= Beginning of Section =

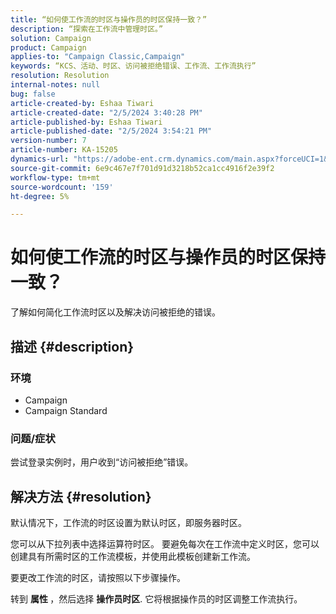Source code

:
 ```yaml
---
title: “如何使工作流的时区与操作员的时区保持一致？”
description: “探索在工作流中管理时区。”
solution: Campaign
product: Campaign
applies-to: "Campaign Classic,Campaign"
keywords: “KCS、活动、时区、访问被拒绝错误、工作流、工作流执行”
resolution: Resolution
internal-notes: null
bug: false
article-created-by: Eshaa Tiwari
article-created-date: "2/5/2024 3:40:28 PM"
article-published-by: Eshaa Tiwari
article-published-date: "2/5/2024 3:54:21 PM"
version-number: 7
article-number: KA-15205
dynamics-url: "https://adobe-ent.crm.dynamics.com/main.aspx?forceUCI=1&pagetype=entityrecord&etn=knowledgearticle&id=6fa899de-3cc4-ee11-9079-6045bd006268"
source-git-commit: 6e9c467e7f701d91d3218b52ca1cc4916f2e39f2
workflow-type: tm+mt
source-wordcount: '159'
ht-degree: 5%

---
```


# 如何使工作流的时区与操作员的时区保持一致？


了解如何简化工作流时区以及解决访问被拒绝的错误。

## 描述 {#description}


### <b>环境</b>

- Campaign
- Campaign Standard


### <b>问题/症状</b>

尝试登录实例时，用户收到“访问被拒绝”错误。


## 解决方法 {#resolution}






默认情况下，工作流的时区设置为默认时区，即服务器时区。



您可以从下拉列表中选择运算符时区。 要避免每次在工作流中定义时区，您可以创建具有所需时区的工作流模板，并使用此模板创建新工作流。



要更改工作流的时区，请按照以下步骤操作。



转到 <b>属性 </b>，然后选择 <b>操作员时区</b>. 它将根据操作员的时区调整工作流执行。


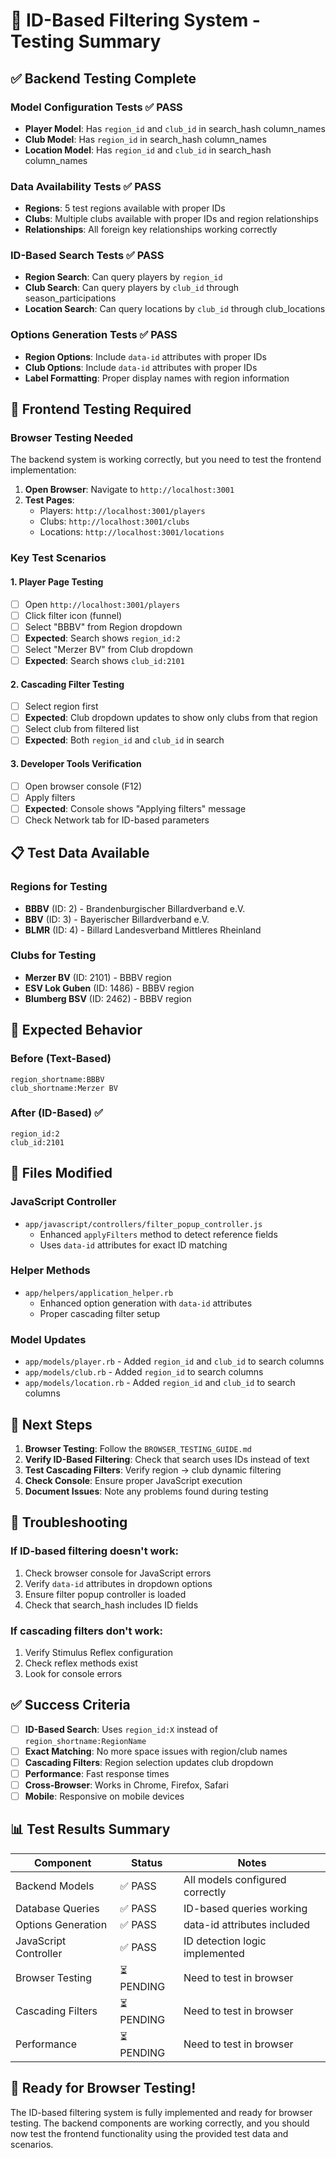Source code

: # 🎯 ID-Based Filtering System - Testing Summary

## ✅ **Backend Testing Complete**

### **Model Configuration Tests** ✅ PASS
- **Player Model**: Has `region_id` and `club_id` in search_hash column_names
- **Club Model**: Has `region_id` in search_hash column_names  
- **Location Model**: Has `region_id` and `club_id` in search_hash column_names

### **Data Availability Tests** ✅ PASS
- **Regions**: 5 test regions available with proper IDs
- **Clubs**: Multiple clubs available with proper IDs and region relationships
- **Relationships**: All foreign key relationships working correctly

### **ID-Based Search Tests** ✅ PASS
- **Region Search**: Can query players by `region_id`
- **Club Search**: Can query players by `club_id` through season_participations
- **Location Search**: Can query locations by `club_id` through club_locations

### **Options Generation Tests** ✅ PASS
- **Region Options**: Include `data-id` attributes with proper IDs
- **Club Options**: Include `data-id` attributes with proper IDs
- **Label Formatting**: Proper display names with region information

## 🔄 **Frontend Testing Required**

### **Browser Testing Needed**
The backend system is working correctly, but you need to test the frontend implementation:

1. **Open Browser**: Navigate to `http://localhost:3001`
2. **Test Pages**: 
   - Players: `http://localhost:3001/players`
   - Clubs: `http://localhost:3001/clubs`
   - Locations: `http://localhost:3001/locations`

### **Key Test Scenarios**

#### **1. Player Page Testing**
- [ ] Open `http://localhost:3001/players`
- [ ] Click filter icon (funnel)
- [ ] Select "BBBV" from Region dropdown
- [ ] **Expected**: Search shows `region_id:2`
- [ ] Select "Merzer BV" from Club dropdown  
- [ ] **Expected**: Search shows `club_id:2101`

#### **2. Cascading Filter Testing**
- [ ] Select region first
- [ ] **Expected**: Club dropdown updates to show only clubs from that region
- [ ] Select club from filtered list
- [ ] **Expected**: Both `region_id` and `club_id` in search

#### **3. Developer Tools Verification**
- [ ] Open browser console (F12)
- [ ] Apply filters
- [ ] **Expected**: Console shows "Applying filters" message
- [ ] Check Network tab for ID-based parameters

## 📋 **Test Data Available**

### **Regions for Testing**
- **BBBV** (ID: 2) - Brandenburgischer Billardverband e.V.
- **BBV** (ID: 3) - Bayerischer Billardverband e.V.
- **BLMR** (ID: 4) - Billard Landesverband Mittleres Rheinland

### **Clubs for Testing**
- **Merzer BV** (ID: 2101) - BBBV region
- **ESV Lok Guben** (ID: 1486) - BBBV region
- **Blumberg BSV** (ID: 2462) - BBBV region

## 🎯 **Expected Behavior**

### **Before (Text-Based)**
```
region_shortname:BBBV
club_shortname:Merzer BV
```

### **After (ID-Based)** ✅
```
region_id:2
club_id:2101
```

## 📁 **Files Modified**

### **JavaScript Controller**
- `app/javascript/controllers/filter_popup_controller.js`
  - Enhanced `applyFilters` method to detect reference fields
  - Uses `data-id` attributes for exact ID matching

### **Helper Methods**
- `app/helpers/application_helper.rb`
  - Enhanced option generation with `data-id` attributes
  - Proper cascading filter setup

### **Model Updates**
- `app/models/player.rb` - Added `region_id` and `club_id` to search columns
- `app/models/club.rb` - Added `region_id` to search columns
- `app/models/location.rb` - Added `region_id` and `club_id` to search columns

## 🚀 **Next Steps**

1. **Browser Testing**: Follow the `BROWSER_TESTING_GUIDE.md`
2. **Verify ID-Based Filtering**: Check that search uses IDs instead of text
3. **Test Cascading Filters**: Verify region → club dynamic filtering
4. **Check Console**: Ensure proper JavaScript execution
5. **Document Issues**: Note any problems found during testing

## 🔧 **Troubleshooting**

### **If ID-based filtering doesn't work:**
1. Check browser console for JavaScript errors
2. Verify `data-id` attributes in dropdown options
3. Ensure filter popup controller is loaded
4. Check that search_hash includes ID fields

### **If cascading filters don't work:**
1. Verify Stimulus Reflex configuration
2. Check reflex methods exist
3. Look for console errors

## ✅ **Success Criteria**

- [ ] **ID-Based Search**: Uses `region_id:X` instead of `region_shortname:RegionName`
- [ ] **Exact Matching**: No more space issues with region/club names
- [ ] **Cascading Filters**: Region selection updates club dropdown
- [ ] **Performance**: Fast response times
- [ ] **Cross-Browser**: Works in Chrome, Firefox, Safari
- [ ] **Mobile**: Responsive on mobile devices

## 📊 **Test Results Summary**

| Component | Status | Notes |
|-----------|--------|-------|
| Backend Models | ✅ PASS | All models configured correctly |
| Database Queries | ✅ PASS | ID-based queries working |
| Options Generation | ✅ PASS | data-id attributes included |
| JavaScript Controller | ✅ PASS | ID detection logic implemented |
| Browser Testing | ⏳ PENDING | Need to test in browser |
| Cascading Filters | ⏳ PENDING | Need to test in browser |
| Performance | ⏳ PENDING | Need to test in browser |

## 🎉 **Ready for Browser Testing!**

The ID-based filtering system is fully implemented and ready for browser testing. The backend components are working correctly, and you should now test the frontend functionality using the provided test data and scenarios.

= End of Section =
= Beginning of Section =

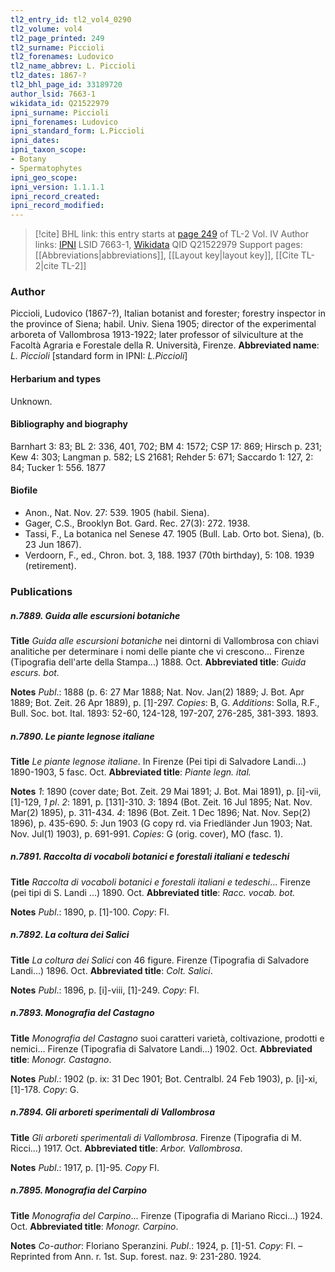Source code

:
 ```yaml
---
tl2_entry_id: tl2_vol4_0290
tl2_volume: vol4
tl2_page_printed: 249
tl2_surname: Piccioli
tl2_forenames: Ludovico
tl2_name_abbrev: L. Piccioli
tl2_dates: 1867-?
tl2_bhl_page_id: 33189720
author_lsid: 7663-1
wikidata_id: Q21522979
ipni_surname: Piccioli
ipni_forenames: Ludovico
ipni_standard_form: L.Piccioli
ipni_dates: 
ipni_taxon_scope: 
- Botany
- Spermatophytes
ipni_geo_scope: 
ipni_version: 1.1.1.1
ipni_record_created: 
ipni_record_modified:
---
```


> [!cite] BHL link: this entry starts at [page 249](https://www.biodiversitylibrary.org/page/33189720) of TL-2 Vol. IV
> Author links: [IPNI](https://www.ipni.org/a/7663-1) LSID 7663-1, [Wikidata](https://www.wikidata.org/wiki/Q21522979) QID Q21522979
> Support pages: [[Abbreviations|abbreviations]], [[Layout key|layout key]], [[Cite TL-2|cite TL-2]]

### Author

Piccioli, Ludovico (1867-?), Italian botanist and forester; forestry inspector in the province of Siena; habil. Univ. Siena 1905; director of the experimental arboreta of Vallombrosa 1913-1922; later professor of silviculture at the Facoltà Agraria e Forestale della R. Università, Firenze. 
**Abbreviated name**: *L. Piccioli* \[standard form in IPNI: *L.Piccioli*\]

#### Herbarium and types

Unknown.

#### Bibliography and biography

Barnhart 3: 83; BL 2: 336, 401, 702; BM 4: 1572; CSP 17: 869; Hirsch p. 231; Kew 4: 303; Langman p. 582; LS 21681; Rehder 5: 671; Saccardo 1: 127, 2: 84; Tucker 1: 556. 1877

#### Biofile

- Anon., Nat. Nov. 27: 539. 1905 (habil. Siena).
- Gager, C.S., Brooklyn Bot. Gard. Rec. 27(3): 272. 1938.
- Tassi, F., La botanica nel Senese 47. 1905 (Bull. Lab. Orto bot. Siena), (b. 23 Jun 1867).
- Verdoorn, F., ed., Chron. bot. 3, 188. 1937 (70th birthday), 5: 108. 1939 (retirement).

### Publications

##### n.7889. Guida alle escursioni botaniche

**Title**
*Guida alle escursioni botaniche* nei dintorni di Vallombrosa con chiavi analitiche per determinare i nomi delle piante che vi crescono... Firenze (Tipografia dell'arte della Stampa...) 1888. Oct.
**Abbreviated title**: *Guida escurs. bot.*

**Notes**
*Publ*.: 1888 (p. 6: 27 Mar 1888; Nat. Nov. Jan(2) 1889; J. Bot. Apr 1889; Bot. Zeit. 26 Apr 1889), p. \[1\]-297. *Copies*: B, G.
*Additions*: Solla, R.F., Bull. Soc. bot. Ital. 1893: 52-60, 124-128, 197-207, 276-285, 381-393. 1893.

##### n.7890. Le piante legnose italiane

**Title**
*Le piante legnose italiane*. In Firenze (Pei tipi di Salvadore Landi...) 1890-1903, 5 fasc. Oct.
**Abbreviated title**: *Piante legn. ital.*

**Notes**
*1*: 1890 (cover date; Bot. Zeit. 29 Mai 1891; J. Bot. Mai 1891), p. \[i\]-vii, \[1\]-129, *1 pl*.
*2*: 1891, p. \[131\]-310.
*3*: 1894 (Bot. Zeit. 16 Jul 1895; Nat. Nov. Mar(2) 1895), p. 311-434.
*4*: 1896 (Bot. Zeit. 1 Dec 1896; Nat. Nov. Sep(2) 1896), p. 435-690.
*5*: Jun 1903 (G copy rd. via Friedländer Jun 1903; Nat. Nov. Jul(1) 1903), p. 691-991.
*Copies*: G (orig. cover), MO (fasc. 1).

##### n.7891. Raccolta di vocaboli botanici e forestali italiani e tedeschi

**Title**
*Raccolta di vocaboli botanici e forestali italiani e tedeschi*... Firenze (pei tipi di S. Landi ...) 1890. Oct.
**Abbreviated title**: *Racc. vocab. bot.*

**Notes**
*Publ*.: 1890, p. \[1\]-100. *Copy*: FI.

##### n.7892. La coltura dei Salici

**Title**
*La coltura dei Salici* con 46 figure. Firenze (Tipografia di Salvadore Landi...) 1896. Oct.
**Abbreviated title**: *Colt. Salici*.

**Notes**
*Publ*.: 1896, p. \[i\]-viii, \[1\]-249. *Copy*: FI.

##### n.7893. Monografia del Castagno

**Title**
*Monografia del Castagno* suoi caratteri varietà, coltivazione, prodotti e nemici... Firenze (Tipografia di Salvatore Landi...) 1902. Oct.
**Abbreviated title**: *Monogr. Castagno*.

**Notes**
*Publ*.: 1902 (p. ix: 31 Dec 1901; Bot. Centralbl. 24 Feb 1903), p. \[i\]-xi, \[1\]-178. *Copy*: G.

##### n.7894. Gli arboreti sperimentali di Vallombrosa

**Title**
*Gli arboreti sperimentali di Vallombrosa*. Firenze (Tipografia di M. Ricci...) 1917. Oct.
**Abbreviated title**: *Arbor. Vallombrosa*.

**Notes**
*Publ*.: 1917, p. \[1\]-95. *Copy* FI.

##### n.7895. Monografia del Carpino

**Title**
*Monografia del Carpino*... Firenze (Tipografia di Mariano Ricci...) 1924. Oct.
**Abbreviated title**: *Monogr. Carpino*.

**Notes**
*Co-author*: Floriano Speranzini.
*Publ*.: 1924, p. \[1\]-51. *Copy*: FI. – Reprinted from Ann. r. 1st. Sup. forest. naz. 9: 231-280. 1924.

= End of Section =
= Beginning of Section =

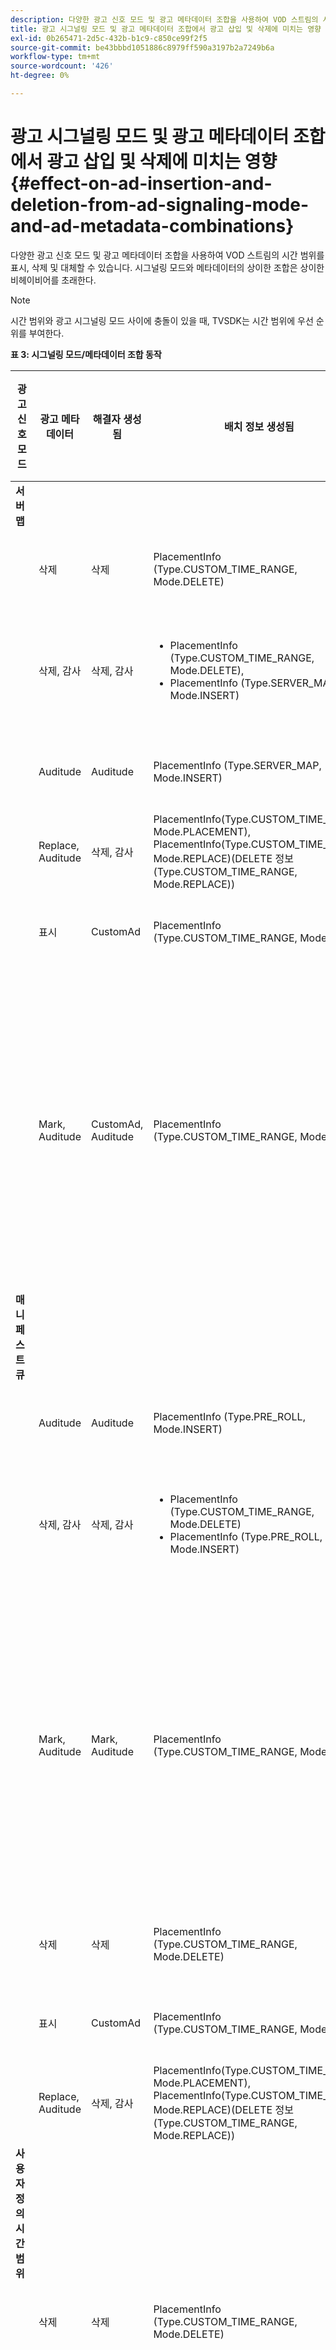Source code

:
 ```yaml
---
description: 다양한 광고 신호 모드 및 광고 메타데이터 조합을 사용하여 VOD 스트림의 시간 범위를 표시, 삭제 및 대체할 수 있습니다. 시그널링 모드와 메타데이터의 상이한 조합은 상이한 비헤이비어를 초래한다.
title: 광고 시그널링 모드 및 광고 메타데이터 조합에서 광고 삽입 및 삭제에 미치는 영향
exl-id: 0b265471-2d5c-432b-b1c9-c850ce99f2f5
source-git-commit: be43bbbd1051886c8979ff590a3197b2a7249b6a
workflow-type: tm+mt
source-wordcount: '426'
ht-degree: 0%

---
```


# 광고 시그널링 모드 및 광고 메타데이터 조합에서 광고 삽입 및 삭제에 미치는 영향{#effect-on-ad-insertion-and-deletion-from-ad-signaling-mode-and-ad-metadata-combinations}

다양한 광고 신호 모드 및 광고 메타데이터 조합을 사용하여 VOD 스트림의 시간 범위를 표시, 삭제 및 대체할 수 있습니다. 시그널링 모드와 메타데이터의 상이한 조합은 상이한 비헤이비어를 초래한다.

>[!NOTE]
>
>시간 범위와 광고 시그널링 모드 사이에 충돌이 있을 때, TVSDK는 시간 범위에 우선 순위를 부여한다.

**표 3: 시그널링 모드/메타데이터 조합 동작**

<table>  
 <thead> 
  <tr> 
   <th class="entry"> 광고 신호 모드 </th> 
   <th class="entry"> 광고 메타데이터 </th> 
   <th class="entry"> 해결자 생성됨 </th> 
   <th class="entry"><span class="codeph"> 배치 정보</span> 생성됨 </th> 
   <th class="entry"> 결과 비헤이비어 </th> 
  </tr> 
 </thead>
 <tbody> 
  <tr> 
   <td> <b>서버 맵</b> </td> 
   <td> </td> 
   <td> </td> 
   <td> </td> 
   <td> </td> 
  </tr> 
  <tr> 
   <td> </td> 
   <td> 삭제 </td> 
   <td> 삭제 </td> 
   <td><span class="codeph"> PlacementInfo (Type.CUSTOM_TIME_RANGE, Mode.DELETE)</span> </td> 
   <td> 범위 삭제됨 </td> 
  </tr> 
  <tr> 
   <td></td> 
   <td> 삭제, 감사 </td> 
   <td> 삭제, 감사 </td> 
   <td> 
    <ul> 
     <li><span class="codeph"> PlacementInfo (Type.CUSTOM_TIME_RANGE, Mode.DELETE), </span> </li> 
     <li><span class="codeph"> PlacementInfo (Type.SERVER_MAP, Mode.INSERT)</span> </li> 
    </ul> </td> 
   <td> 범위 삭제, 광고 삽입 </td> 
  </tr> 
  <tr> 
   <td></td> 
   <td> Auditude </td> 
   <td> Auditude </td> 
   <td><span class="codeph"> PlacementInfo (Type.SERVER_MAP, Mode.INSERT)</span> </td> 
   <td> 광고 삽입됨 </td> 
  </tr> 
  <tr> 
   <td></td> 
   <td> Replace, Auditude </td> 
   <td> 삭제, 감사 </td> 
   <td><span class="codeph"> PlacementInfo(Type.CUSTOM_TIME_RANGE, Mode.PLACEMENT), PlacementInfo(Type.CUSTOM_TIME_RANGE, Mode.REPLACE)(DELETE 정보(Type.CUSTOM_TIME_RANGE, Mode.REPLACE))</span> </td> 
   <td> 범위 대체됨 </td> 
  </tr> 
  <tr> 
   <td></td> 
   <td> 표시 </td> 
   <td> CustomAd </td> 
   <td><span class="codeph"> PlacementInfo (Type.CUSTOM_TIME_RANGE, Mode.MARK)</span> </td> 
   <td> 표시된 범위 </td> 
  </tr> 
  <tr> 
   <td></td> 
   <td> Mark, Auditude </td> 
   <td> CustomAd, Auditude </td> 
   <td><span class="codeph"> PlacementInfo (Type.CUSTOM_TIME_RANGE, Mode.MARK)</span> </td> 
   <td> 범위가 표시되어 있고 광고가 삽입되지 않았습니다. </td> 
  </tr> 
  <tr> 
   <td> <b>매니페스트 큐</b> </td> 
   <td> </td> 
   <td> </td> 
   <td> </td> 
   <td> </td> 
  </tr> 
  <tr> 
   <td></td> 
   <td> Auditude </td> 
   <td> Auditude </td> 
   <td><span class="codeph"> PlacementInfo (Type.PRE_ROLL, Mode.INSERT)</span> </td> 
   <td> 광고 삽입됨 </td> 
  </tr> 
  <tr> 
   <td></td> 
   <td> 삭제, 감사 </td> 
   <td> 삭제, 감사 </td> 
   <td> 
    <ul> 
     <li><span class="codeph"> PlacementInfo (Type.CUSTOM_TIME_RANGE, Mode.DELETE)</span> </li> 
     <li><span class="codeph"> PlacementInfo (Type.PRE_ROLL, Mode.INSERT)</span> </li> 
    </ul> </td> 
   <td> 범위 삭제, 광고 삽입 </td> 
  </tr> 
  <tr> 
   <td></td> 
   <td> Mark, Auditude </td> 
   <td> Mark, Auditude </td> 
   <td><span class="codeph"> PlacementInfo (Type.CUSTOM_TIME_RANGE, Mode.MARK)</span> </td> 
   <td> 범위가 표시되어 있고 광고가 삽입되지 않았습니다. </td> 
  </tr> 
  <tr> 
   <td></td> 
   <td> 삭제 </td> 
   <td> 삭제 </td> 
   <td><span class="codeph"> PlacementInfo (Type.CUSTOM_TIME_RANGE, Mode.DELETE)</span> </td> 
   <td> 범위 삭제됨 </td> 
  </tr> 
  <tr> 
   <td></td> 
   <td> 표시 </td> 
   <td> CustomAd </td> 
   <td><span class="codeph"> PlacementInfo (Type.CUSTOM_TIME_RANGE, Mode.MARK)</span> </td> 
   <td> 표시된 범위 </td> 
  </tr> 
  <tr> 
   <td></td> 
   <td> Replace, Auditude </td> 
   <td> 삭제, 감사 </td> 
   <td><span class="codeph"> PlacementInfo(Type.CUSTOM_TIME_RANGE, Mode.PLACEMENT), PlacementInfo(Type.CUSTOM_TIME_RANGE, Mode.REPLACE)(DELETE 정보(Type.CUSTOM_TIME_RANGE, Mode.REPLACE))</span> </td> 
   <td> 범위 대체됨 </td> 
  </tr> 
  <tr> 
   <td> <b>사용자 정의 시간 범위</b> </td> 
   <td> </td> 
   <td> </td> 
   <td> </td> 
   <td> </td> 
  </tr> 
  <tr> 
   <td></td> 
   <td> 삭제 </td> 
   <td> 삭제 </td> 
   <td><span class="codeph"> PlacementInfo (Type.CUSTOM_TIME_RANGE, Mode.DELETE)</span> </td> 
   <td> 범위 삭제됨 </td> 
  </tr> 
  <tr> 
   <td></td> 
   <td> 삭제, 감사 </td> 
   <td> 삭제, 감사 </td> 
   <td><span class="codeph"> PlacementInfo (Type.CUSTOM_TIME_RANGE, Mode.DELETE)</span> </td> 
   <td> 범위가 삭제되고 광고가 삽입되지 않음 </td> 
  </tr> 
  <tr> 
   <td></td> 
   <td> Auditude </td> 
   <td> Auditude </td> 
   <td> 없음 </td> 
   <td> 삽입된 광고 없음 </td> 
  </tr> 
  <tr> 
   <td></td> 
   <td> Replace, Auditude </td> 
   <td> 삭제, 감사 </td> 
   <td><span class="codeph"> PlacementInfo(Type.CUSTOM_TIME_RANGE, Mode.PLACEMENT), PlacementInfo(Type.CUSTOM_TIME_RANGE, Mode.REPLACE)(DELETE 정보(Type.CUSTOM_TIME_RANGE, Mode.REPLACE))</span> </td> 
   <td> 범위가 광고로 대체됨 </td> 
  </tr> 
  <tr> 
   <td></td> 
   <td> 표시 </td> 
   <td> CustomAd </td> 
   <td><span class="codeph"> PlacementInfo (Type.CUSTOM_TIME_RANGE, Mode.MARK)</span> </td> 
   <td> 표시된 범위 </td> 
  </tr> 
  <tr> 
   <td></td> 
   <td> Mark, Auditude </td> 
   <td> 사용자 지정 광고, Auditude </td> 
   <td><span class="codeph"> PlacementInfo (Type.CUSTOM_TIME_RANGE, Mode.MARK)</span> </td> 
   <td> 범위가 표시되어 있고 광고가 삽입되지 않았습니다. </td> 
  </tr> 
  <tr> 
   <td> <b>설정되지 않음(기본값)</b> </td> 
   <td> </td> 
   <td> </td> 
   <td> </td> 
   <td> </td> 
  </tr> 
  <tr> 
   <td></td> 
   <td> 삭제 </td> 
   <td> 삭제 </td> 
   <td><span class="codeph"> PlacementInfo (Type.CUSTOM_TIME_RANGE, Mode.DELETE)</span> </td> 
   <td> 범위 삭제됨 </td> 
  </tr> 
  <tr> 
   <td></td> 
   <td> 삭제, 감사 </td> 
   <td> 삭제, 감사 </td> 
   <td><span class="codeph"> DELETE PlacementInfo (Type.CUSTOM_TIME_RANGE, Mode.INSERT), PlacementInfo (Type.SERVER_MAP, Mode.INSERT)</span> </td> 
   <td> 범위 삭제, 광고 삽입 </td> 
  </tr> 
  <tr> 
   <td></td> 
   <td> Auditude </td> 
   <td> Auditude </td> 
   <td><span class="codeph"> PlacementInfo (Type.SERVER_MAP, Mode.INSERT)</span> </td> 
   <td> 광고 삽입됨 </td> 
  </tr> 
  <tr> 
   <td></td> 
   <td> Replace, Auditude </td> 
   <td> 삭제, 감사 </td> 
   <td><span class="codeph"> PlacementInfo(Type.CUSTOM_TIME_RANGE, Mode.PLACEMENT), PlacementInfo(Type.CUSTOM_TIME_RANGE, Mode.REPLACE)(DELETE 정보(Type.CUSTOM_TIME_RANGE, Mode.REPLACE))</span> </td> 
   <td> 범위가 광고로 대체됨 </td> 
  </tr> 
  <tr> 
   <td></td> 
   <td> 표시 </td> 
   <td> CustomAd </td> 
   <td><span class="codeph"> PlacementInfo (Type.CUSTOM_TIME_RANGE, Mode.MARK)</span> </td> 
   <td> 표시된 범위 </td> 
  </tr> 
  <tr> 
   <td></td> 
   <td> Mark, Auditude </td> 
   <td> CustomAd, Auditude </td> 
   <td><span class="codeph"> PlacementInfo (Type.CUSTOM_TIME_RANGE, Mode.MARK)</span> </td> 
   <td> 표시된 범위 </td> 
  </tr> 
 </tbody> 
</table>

= End of Section =

Lines of the material that contain the word "through" are to be gathered.

◆ **Written answer**:
- **Club Search**: Can query players by `club_id` through season_participations
- **Location Search**: Can query locations by `club_id` through club_locations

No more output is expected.